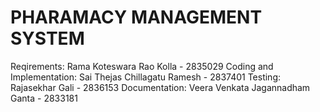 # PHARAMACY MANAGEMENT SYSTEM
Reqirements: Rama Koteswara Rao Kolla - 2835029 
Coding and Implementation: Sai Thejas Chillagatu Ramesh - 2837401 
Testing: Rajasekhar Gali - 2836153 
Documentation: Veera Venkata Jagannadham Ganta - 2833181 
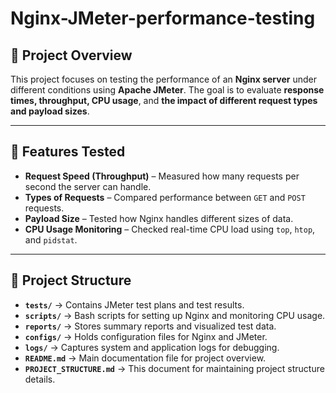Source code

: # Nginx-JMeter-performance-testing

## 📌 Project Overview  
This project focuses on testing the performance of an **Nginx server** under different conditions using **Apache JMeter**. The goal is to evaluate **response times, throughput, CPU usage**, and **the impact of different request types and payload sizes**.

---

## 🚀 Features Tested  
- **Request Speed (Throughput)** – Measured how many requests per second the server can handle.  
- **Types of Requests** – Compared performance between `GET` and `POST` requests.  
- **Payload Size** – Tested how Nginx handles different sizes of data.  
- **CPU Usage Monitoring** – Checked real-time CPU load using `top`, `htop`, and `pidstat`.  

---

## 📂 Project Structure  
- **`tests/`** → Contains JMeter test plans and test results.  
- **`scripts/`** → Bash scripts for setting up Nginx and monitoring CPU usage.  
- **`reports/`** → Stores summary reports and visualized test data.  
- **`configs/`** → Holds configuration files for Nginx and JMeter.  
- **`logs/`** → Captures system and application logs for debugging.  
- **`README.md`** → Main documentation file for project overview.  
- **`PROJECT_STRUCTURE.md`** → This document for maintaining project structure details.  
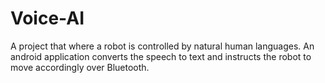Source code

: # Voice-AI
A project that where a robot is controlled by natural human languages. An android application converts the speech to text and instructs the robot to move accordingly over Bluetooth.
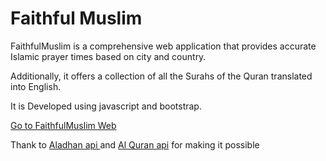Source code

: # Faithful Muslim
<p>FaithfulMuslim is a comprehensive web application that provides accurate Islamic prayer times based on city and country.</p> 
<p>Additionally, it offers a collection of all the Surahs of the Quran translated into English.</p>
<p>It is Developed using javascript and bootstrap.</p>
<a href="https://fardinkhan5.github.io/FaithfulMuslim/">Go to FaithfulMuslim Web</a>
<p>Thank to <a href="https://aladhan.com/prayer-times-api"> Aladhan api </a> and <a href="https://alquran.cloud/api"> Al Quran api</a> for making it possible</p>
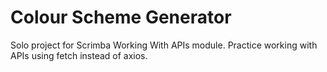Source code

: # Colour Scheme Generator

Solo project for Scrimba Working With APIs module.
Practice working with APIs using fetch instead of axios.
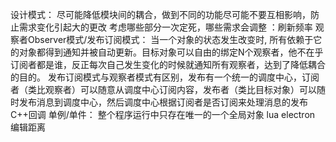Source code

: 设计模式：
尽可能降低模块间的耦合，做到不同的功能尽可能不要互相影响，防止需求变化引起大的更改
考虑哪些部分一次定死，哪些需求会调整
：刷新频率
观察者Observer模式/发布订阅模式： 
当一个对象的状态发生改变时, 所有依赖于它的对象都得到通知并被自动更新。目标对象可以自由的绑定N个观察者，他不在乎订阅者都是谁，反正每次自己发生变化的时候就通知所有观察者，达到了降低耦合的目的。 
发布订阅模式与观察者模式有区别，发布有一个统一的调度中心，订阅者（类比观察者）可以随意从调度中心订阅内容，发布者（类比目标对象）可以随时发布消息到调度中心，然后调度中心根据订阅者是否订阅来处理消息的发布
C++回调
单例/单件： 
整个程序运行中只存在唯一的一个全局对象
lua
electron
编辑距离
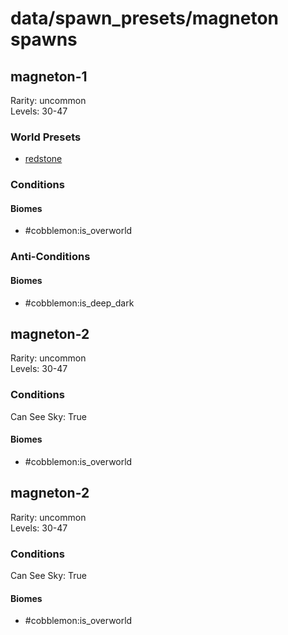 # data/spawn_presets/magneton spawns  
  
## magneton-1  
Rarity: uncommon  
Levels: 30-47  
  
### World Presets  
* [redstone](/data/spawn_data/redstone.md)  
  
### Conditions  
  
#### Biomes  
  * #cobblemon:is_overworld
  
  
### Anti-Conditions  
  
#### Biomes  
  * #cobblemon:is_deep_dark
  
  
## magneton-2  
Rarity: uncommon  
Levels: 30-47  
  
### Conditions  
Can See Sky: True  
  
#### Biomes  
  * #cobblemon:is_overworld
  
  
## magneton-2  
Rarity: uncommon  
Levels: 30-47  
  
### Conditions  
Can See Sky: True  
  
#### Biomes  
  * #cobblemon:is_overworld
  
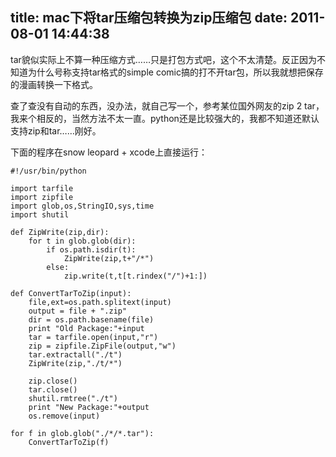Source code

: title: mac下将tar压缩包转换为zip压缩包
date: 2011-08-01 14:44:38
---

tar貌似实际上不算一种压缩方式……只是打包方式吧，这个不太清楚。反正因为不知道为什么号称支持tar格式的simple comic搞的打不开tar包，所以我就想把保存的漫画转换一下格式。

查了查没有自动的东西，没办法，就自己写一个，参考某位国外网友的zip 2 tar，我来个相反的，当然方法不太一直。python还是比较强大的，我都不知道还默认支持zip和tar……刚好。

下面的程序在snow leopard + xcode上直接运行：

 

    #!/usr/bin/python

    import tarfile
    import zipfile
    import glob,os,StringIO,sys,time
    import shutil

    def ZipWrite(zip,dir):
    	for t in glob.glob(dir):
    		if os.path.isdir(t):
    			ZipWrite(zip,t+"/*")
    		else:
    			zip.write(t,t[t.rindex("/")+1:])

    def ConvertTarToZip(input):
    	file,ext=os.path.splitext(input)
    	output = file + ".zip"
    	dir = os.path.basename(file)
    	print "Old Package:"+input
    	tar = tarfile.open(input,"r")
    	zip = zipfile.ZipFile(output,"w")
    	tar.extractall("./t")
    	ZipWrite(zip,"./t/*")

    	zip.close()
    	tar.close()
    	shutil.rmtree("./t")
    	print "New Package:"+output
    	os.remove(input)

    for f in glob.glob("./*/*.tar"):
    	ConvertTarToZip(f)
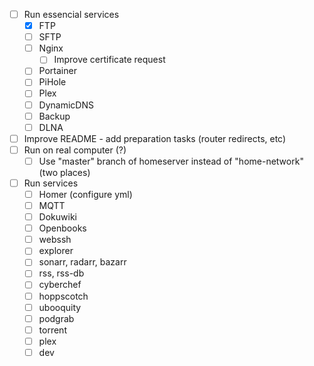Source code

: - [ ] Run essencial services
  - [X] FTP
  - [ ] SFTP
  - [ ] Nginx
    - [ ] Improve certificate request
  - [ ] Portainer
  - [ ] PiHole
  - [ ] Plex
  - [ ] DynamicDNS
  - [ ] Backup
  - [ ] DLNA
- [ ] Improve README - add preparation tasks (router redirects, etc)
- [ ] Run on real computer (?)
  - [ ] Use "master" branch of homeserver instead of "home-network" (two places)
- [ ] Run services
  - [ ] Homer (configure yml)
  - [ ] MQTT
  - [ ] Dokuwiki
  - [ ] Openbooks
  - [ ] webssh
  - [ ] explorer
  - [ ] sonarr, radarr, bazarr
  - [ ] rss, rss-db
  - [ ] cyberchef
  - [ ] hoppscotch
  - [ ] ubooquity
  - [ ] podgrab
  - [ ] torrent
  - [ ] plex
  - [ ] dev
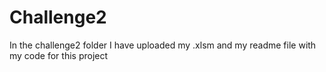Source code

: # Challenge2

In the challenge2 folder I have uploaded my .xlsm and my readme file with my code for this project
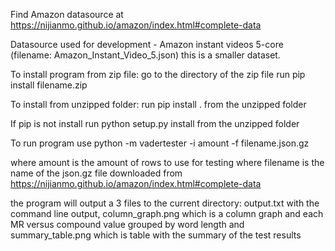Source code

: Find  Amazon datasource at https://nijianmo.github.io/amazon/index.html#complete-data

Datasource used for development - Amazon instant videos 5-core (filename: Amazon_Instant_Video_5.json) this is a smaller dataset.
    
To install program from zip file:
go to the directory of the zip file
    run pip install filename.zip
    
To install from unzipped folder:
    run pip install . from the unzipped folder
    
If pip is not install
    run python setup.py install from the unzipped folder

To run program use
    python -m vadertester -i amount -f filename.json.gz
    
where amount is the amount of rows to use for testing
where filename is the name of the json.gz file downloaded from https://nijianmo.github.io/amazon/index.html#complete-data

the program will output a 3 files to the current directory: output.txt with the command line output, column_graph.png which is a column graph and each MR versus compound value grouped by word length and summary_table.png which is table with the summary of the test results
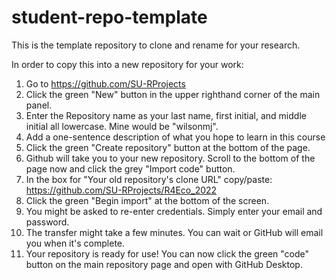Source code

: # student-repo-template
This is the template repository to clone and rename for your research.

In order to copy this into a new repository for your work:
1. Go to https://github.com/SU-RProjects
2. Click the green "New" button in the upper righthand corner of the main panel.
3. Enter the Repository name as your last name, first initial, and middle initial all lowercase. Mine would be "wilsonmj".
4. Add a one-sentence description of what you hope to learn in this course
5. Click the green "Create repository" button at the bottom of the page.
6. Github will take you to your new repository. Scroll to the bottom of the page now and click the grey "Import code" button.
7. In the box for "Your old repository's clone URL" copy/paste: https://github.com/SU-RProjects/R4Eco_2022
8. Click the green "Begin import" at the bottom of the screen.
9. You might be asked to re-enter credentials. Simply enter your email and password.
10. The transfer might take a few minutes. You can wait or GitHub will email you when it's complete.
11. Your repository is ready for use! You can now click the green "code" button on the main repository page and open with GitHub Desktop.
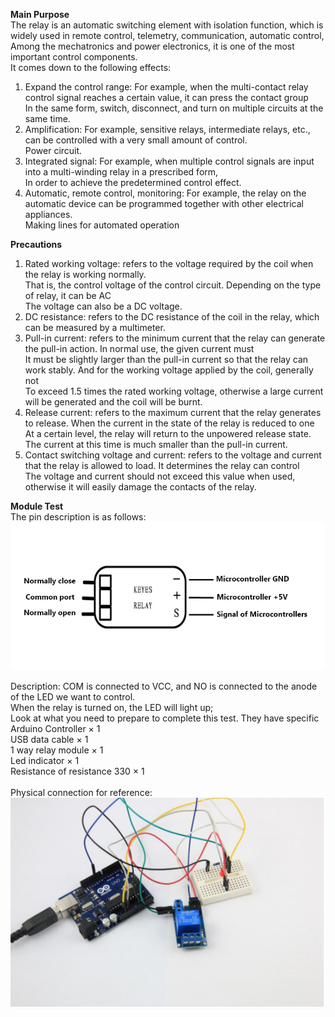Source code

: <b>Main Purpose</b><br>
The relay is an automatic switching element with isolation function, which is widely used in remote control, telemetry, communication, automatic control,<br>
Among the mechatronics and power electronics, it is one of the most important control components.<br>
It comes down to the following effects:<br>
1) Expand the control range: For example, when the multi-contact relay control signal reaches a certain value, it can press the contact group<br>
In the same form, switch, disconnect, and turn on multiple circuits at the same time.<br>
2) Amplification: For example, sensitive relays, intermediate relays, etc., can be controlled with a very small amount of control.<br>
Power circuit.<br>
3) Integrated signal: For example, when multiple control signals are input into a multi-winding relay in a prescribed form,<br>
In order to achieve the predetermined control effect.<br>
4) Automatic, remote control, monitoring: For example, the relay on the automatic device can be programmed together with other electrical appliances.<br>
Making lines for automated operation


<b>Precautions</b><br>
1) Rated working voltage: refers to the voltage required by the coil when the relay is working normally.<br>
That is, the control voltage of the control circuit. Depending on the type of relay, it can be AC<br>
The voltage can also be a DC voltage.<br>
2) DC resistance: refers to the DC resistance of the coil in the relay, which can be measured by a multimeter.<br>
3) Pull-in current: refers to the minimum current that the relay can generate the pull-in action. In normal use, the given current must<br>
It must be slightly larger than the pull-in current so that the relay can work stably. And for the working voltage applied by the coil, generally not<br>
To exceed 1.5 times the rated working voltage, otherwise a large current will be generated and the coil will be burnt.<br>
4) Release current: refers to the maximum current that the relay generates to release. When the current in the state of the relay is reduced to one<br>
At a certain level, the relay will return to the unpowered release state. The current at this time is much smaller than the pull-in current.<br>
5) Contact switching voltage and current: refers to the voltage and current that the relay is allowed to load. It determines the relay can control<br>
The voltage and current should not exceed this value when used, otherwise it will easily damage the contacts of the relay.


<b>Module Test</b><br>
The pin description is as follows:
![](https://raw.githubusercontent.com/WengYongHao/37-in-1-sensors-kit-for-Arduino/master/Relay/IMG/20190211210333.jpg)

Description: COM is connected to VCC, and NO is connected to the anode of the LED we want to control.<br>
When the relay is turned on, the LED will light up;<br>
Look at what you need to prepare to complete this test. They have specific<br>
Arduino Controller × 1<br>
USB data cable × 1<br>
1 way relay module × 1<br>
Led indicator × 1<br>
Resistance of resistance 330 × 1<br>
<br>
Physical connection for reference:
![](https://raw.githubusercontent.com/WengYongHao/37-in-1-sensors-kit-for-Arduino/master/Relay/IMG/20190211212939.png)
◆ ◆ ◆ ◆ ◆
» **Exercise details**: Find the word "JMeter" in the listing above, then copy each line where it turns up.

» **Task answer**:
: # Nginx-JMeter-performance-testing
This project focuses on testing the performance of an **Nginx server** under different conditions using **Apache JMeter**. The goal is to evaluate **response times, throughput, CPU usage**, and **the impact of different request types and payload sizes**.
- **`tests/`** → Contains JMeter test plans and test results.  
- **`configs/`** → Holds configuration files for Nginx and JMeter.  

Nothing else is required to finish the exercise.